## Problem details
Every line containing the string "hsize" is to be copied from the records.

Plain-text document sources
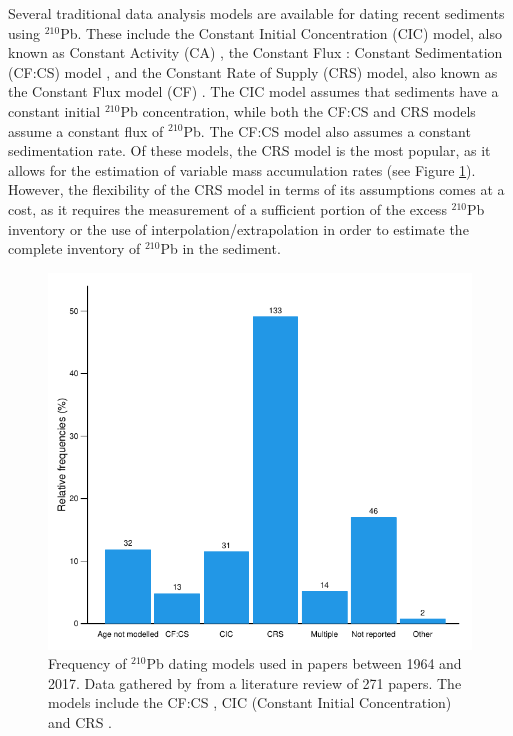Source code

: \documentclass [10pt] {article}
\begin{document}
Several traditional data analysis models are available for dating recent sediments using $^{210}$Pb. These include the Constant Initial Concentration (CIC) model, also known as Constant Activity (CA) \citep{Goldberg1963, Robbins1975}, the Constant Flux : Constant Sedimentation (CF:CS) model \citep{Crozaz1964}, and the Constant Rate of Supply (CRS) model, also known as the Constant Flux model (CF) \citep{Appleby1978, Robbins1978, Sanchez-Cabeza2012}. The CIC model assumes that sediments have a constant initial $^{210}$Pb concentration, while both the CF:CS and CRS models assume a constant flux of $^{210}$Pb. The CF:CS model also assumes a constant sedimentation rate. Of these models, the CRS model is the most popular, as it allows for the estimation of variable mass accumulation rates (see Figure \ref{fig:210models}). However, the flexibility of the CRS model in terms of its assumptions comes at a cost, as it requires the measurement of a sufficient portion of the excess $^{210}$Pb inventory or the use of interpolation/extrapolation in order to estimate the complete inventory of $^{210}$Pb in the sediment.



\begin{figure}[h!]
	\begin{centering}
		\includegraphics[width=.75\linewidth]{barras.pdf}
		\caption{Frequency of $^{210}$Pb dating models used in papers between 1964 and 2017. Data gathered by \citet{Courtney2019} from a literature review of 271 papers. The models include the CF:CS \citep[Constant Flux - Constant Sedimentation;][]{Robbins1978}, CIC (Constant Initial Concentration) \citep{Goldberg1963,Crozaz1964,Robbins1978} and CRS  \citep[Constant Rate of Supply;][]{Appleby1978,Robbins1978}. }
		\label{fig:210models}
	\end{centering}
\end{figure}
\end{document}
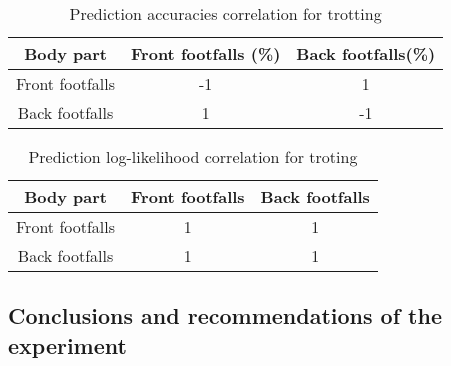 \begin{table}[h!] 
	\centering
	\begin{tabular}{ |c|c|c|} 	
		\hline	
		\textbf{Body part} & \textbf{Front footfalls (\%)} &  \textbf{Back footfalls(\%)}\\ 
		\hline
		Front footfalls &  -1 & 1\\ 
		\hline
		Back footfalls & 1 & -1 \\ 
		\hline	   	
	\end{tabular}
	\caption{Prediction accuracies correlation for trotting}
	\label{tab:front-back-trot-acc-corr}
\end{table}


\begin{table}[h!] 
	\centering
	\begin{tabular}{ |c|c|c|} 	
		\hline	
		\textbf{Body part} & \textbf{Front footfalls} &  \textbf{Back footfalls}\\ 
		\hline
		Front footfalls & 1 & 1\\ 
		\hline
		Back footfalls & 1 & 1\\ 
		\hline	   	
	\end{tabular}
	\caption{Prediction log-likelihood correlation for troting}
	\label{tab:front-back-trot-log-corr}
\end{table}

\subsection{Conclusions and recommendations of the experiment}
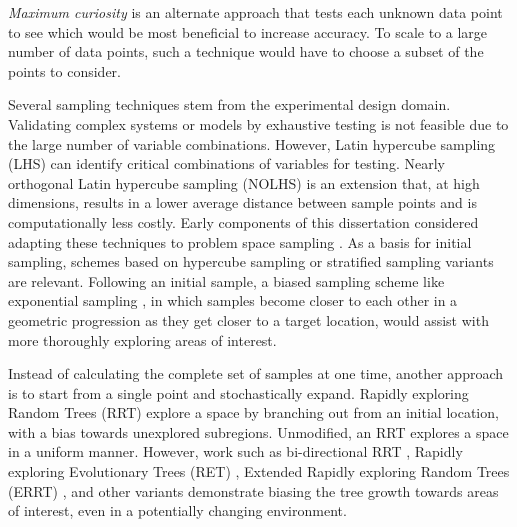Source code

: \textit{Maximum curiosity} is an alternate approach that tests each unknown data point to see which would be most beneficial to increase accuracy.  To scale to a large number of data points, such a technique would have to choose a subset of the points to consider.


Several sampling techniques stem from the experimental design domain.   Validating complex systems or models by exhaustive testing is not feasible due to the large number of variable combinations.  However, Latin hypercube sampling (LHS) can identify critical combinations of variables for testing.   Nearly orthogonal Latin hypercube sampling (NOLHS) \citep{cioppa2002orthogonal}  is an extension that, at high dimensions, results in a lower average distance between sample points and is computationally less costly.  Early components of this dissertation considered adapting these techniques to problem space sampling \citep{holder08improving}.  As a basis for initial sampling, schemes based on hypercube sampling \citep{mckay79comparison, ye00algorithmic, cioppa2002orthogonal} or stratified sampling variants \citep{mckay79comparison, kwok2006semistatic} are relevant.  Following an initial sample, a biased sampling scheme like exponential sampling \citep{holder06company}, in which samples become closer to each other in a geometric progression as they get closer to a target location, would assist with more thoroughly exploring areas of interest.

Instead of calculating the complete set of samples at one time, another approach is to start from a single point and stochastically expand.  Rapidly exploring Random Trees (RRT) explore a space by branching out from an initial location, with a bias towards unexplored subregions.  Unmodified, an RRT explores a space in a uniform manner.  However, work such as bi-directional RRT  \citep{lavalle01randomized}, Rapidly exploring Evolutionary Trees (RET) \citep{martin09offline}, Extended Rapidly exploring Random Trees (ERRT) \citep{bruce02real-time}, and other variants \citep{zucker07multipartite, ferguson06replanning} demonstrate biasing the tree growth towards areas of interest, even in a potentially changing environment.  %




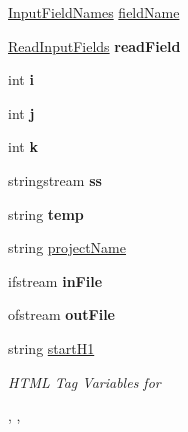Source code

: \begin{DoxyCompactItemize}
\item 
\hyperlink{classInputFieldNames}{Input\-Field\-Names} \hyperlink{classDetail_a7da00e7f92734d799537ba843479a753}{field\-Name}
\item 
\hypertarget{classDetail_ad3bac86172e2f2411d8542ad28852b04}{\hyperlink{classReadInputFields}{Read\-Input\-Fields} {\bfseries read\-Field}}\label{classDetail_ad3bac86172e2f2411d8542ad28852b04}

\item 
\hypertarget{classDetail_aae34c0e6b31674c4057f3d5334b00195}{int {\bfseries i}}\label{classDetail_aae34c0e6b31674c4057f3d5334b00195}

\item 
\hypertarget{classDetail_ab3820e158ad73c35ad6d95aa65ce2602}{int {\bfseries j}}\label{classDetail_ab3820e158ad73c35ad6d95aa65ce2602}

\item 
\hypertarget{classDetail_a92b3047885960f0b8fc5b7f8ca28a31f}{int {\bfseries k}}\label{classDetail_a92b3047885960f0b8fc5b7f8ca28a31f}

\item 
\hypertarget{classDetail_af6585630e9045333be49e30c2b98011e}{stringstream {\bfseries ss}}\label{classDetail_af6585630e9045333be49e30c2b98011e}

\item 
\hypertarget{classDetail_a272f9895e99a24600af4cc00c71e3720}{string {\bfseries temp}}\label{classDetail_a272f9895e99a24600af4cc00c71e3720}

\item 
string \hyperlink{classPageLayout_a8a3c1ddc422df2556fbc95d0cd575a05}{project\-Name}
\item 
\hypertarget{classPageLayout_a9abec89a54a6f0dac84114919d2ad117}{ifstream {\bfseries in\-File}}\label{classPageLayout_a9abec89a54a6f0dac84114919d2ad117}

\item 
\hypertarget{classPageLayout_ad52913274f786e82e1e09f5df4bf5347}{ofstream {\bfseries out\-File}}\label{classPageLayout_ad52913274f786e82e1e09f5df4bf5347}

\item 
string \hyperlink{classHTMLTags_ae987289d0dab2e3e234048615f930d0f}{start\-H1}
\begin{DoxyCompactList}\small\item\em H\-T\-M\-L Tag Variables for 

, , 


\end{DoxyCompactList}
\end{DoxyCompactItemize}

--

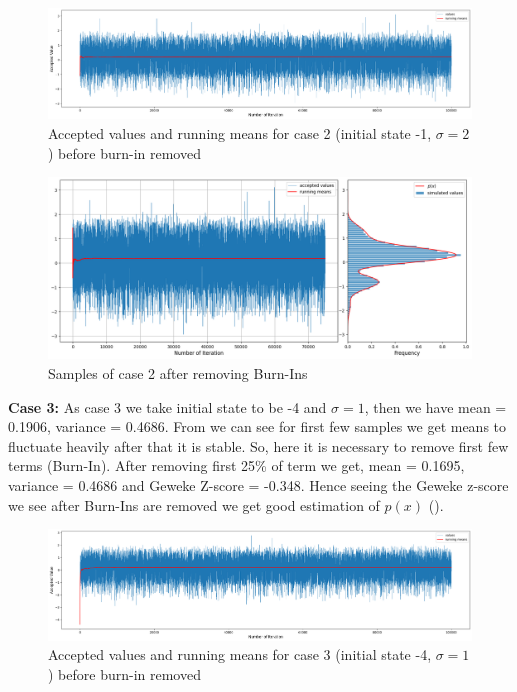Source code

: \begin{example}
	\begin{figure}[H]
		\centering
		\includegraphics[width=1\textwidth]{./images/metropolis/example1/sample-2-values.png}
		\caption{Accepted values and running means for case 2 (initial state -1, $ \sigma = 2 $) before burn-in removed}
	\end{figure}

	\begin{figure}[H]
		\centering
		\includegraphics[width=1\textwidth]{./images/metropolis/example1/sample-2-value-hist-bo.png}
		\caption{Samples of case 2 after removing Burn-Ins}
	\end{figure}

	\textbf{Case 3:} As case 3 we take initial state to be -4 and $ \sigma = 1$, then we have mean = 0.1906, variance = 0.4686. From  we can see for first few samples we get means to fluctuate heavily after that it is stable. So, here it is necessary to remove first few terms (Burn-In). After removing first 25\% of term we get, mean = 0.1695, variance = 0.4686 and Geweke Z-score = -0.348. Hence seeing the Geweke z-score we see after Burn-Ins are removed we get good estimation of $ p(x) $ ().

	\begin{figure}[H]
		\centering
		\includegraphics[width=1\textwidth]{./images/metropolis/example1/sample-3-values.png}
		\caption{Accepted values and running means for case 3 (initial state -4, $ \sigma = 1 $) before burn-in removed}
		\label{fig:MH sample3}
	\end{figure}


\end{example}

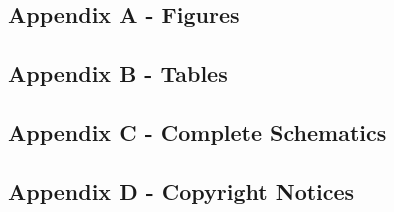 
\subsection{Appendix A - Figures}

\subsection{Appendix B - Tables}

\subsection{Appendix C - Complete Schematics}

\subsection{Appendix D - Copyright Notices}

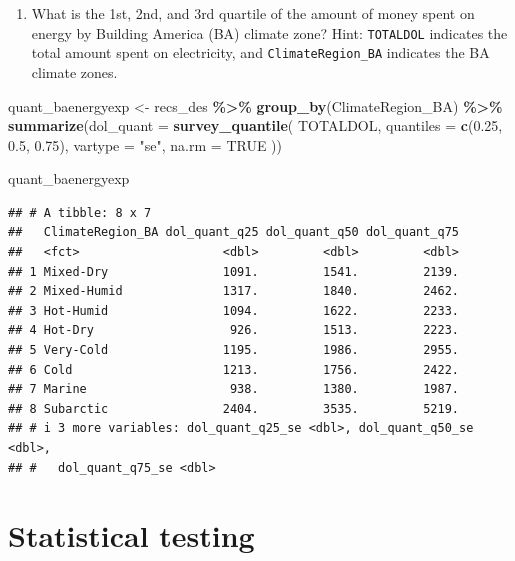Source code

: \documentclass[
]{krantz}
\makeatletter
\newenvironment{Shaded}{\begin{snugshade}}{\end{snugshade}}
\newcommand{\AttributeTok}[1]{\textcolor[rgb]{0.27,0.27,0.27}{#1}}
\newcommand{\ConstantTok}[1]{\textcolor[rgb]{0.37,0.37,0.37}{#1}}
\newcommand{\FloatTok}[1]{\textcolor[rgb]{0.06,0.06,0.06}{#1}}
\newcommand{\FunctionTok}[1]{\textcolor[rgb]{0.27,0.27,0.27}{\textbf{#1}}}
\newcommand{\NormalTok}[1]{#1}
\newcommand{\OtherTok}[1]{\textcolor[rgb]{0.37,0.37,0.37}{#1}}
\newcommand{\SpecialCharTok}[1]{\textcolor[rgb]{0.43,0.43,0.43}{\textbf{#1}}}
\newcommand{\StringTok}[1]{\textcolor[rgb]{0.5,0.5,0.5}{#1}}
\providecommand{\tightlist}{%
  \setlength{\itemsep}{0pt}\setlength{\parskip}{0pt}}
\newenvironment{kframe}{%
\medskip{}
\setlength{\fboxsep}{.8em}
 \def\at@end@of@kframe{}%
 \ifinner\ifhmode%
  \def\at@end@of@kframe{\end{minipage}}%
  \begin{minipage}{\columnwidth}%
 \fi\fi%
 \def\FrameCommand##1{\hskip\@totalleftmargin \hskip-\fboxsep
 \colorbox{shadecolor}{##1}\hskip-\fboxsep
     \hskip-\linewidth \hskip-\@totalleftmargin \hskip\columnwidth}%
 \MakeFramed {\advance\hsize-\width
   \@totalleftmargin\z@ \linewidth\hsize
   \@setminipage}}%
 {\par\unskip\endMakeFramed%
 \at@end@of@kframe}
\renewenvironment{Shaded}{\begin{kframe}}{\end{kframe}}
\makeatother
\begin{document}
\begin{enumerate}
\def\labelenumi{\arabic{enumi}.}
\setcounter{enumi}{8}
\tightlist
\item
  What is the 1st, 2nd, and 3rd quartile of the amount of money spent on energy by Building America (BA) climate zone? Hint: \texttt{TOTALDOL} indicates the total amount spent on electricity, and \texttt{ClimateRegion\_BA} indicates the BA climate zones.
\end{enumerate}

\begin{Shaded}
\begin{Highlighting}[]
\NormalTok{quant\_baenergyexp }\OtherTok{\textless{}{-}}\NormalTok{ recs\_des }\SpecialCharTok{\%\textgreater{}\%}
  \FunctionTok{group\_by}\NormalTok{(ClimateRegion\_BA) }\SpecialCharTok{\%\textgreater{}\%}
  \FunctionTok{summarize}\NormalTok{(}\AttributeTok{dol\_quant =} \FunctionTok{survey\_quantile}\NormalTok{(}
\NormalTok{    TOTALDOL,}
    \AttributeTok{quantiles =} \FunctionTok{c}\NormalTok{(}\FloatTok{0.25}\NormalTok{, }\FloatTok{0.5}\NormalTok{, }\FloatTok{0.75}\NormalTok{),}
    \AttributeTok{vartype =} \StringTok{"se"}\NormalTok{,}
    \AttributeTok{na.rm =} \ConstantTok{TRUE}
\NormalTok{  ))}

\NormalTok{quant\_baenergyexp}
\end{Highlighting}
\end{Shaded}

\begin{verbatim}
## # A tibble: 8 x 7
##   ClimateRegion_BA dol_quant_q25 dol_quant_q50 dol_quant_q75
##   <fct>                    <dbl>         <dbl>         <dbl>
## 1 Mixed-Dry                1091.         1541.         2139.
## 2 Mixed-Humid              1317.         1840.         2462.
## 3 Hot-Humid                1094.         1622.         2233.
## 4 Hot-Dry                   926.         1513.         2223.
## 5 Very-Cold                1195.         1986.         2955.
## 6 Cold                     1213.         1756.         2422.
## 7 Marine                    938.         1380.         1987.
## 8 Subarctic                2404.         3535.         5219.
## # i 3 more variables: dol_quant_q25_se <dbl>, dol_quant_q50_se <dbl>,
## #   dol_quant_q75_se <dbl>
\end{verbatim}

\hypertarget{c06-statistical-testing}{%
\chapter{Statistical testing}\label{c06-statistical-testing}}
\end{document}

...

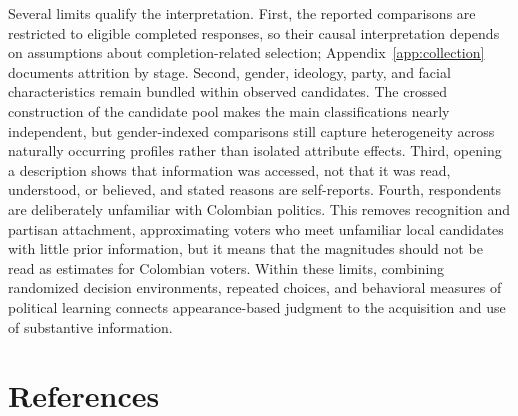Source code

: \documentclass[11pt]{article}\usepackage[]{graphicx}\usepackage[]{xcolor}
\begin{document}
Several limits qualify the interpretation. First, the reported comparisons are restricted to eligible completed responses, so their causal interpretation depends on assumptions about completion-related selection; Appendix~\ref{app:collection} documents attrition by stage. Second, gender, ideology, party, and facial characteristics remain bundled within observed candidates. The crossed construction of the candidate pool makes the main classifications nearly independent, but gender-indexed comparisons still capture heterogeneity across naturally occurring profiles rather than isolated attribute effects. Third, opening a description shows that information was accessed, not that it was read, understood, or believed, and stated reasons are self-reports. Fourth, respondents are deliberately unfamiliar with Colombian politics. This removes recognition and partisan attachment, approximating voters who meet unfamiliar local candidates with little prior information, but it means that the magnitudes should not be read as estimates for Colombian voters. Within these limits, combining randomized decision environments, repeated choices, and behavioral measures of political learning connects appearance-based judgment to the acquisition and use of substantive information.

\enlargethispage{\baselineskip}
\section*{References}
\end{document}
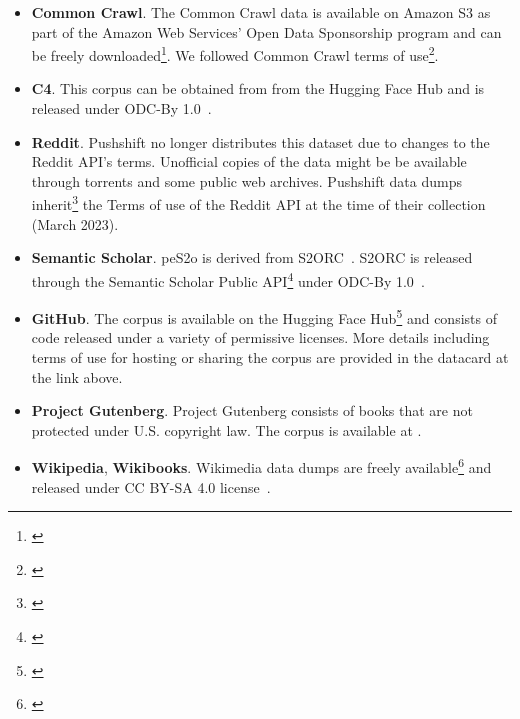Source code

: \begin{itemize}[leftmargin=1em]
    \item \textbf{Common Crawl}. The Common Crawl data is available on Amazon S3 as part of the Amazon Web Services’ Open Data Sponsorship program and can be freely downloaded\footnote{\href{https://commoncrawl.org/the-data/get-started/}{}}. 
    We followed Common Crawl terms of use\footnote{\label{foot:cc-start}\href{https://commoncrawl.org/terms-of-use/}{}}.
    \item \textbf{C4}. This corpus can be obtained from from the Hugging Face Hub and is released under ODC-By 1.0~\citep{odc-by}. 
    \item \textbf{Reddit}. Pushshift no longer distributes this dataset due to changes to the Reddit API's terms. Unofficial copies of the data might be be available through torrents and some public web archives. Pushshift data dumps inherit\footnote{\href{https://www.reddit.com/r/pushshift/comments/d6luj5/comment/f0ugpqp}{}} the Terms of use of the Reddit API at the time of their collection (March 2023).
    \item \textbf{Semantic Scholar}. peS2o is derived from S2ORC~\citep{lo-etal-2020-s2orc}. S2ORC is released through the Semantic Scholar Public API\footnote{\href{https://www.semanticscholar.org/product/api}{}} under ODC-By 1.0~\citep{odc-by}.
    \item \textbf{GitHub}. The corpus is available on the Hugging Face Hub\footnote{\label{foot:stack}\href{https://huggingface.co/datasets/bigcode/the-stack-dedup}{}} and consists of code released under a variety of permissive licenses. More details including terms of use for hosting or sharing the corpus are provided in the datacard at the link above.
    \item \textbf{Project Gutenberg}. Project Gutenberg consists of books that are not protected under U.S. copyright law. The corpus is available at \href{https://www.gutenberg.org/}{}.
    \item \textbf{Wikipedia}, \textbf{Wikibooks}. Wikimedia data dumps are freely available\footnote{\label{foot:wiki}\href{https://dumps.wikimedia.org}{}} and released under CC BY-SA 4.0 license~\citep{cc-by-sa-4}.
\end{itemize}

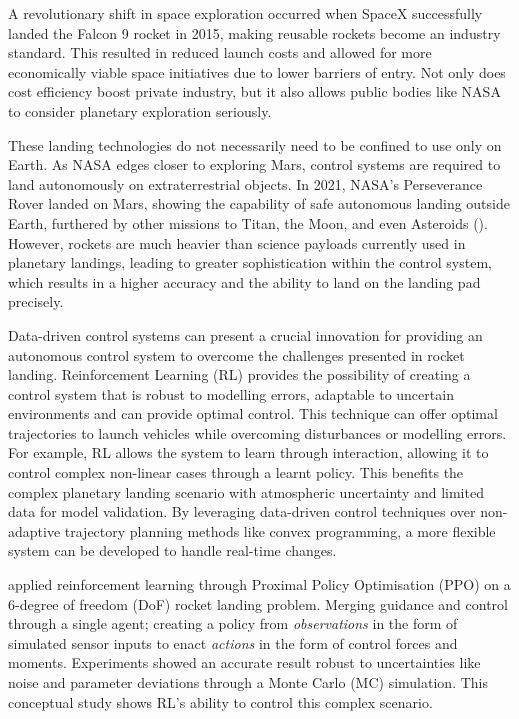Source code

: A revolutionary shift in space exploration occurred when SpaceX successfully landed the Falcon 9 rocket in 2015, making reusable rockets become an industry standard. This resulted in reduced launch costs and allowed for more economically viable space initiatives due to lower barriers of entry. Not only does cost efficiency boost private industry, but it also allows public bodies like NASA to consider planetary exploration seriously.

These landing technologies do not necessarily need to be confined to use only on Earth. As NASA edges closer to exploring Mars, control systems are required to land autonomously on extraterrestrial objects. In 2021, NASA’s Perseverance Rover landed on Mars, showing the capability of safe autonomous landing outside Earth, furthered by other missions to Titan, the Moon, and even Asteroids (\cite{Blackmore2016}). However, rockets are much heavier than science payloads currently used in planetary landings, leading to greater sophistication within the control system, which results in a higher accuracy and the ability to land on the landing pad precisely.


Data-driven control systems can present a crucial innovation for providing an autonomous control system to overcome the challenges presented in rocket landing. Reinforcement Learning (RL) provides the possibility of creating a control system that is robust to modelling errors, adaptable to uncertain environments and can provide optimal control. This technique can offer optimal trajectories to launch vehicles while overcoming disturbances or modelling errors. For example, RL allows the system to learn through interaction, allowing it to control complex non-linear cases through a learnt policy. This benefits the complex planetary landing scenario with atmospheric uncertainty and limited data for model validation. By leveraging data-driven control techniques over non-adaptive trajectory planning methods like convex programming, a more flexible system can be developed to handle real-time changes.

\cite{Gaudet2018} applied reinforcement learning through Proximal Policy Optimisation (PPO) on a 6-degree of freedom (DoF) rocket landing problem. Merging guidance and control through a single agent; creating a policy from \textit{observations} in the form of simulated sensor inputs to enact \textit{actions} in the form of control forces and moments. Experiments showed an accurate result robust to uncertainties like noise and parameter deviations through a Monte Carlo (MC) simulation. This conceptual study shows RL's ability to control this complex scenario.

## Solved exercise
 \MakeFramed {\advance\hsize-\width
   \@totalleftmargin\z@ \linewidth\hsize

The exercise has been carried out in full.